Edited by Hardik Bhatt, Chief Information Officer, Department of Innovation and Technology; Karen Tamley, Commissioner, Mayor's Office for People with Disabilities, City of Chicago. Contributors: Danielle DuMerer and Matthew Guilford, Department of Innovation & Technology; Laurie Dittman and Joseph Russo, Mayor's Office for People with Disabilities, City of Chicago
Cultural and administrative change begins at the top, and accessibility is no exception. To be successful, accessible technology programs should be sanctioned by the jurisdiction's chief executive officer and championed by senior managers. Mayors, city managers, town managers and other local government chief executives should demonstrate a strong commitment to accessibility by making a formal, binding commitment to the program. This may be done by passing legislation, promulgating a regulation or issuing an executive order, policy statement, or other memorandum that establishes a formal mandate for the program. It should be designed to accommodate changes in technology and organizational resources that occur over time, while providing specific guidance to employees and contractors through use of detailed technical standards and procedures.

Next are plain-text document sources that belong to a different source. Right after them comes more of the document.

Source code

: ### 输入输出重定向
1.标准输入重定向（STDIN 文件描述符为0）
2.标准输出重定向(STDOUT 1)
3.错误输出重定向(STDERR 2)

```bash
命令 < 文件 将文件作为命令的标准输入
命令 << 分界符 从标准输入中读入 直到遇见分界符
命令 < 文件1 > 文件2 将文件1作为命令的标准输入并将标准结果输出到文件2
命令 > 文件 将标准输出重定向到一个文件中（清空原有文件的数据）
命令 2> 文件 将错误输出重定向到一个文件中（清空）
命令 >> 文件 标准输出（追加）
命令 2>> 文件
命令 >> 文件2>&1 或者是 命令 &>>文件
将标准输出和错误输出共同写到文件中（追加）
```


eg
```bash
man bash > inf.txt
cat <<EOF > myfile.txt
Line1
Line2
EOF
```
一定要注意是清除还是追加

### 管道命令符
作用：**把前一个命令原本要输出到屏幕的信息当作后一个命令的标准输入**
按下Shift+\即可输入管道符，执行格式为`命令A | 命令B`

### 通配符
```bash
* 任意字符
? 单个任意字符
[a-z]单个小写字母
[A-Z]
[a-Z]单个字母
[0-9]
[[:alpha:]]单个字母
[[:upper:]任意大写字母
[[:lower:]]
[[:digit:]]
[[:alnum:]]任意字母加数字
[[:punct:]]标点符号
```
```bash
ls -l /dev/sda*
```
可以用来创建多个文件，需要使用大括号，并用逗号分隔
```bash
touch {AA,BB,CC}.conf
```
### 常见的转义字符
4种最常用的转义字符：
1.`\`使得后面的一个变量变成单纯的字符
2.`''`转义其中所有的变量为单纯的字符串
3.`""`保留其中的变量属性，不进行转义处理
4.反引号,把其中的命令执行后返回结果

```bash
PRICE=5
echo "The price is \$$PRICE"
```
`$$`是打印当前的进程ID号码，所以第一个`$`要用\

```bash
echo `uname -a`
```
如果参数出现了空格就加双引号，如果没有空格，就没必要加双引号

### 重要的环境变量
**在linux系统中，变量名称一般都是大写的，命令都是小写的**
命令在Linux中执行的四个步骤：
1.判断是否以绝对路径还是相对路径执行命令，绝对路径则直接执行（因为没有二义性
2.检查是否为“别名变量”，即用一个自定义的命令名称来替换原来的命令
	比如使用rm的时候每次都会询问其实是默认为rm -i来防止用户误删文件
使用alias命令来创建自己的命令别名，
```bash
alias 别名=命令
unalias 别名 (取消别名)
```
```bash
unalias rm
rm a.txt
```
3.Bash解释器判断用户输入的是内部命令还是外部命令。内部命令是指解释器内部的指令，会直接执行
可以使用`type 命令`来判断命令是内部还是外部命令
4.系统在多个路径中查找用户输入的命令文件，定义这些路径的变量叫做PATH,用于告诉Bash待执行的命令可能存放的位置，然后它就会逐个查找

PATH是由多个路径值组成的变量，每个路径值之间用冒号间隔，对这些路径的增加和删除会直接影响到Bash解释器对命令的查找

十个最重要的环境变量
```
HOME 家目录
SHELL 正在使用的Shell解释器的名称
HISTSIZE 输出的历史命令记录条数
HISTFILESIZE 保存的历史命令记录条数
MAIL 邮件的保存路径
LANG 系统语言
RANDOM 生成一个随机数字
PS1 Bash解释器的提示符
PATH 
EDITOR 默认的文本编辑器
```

The chief executive's vision for inclusiveness should be marketed internally to all employees, and should make clear that accessible technology is a core value of the organization. This message should be reinforced by all cabinet members and business unit heads. In situations where IT capabilities are federated or distributed throughout the organization, the chief technology executive-usually a chief information officer, chief technology officer, or director of information technology-plays an especially important role in ensuring that business-process owners and technologists implement more accessible offerings.